Wine Enthusiast concurrently uses Convertro for paid media purposes such as display and paid search, but realized the most pronounced improvement when it cracked down on waste associated with coupon affiliate networks.
“[In 2011] we had many different affiliate vendors driving customers and orders to us and they would send me monthly reports and from the looks of it, they were all doing fantastic,” Edelman said. “Then I’d add up all their numbers, and the total commission [invoiced] was about 145% greater than what our actual revenue was for the month because they were all taking credit for everything. I was essentially giving a commission on 145% of the sale, rather than 100% of the sale.”
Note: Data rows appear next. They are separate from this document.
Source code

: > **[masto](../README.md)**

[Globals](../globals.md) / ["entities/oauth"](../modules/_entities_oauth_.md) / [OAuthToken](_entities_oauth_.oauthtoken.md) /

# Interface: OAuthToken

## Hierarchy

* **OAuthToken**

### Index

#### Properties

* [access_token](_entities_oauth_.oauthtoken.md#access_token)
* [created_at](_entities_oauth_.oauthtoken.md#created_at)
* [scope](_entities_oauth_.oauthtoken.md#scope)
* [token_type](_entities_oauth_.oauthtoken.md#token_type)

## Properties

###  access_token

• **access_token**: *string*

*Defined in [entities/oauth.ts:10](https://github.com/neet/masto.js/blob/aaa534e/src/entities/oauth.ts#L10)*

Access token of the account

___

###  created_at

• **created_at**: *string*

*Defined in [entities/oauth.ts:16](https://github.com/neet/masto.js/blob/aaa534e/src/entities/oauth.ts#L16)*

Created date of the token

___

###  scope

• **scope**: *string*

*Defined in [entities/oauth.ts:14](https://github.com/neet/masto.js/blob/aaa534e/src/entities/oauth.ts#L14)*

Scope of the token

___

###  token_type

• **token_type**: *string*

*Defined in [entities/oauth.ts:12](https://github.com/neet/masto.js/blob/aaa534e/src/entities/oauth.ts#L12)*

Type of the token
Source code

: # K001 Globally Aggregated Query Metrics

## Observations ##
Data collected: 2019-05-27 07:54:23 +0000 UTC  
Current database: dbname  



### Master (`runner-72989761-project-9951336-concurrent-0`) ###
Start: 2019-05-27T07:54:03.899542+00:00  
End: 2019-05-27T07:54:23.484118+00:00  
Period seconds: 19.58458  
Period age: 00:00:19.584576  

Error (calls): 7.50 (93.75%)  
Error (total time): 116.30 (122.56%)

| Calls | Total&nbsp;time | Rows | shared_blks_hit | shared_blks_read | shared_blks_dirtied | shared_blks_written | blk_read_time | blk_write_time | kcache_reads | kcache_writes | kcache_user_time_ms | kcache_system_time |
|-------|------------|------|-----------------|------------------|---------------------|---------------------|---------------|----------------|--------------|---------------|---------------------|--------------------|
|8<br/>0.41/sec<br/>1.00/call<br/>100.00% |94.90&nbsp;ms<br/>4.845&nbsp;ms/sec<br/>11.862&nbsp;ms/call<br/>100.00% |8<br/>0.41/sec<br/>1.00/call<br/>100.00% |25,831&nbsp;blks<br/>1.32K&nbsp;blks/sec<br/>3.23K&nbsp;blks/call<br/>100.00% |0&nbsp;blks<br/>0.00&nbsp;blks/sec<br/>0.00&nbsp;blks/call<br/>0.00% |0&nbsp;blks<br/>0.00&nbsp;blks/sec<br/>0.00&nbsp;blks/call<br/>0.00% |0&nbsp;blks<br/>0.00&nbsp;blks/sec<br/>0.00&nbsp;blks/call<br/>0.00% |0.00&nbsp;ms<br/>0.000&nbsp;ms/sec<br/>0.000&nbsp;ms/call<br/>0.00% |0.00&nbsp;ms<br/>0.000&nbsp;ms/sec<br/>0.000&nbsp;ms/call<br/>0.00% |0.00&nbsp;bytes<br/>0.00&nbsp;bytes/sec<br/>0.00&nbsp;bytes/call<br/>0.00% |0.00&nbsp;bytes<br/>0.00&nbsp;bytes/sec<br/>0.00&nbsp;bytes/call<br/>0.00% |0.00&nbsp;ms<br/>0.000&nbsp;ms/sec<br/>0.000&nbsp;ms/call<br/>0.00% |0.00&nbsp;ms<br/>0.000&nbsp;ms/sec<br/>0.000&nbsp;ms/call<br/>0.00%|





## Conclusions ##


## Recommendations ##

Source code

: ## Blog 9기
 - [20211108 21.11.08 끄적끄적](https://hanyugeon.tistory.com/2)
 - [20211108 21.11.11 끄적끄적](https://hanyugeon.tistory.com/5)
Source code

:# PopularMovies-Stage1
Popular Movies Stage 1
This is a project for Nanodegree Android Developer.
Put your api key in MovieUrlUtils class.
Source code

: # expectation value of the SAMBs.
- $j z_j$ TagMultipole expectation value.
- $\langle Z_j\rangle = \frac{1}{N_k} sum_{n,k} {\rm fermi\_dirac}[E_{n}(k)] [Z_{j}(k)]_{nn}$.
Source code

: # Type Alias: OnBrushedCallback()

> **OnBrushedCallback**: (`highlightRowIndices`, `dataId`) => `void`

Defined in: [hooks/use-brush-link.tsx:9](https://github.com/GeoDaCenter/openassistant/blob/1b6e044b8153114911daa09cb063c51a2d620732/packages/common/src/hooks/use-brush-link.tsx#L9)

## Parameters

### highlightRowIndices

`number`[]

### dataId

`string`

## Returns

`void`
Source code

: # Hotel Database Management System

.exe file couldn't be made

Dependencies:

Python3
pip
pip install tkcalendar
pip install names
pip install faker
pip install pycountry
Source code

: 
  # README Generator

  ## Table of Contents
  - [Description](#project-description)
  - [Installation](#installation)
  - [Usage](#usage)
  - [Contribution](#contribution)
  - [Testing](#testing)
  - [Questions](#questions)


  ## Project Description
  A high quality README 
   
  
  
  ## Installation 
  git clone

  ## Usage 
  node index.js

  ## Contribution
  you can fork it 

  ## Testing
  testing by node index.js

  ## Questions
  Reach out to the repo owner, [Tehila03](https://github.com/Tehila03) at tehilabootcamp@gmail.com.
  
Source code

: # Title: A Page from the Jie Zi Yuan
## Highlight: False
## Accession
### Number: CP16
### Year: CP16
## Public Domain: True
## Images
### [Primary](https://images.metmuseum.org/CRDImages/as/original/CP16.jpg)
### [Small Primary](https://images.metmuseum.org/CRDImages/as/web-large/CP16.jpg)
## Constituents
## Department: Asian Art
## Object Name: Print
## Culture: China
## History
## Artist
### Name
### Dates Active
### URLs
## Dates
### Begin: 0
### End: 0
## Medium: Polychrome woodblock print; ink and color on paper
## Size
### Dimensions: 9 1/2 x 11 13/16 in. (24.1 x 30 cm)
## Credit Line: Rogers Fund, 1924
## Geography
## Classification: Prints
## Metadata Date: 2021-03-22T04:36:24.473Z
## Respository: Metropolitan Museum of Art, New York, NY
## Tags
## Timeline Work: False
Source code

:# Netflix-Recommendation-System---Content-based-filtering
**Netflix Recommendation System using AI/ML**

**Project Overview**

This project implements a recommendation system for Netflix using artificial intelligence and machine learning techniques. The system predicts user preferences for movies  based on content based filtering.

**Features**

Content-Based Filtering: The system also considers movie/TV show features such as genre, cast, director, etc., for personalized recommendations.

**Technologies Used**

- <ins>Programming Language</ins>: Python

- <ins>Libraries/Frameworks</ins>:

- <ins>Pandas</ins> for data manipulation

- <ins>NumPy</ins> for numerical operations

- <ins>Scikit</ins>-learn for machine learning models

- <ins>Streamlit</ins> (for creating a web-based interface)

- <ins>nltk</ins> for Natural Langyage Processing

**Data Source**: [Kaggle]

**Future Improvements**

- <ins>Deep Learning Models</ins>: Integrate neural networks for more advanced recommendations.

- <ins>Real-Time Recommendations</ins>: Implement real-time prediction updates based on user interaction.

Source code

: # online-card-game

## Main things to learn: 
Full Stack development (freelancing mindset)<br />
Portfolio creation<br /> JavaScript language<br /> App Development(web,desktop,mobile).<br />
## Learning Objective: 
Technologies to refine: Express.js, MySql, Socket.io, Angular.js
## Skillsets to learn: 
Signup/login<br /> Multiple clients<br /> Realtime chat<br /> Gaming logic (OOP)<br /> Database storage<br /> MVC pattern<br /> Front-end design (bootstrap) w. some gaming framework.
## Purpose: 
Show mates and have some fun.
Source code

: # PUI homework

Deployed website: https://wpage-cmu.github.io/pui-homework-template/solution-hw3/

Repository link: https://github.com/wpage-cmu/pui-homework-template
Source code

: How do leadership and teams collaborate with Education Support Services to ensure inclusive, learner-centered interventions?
By deploying Convertro, and moving away from a “rudimentary” auditing system that consisted of a lot of Excel spreadsheets, Wine Enthusiast was able to identify sales potential in campaigns it once deemed unprofitable.
“We found people were coming to our site either through our catalog or PPC efforts, were going to the cart, and then saying ‘What [percent] additional can I get off?’ and then they’d go to the coupon site and see that they offered the same thing,” Edelman said. “They ended up clicking through on the affiliate link back to our site since that was easiest and coming back to our site and closing.” The affiliates were essentially collecting commission from organic conversions.
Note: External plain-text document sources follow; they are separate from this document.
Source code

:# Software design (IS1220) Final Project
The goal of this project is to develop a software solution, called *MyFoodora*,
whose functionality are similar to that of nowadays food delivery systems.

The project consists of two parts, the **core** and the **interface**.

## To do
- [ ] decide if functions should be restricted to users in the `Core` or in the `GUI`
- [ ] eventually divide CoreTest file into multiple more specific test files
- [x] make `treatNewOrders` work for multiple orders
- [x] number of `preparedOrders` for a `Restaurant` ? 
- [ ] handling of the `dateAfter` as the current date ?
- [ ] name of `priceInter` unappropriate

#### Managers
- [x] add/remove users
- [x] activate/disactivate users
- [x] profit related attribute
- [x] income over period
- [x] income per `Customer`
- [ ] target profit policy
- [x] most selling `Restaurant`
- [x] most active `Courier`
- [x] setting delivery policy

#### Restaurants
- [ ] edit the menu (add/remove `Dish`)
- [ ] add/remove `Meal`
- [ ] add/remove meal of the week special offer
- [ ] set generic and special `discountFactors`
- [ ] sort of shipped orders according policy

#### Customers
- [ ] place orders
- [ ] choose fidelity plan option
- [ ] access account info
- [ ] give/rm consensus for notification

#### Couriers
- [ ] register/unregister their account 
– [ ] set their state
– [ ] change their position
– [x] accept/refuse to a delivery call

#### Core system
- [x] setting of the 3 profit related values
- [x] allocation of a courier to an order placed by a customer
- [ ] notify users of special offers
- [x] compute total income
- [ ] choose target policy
By reducing its reliance on network affiliates that did not drive new customers, during the last holiday season, Wine Enthusiast was able to cut costs paid to affiliates by 33% while simultaneously increasing total ROI by 49%.
Although catalogs remain Wine Enthusiast’s greatest allocation for advertising, a general awareness that digital planning is par for survival and that catalogs are expensive to mail (and that some consumers are pulling back on direct mail subscriptions in general) Wine Enthusiast plans more optimization of its marketing spend using Convertro.
“If I send somebody a catalog and they go to Google and they end up going somewhere else, I’d hate to have my marketing dollars spent on a competitor,” Edelman added. “We want to understand where our dollars in one channel are overlapping with other marketing programs and if I hit them with an email, do I really need to send them a catalog?”
Rooted in direct marketing where “if I spend a dollar, I have to show a return,” Edelman said the company will pursue brand advertising this year “since our product is now sold on Amazon, Costco, and Target. We’ve become a manufacturer. Not just a retailer.”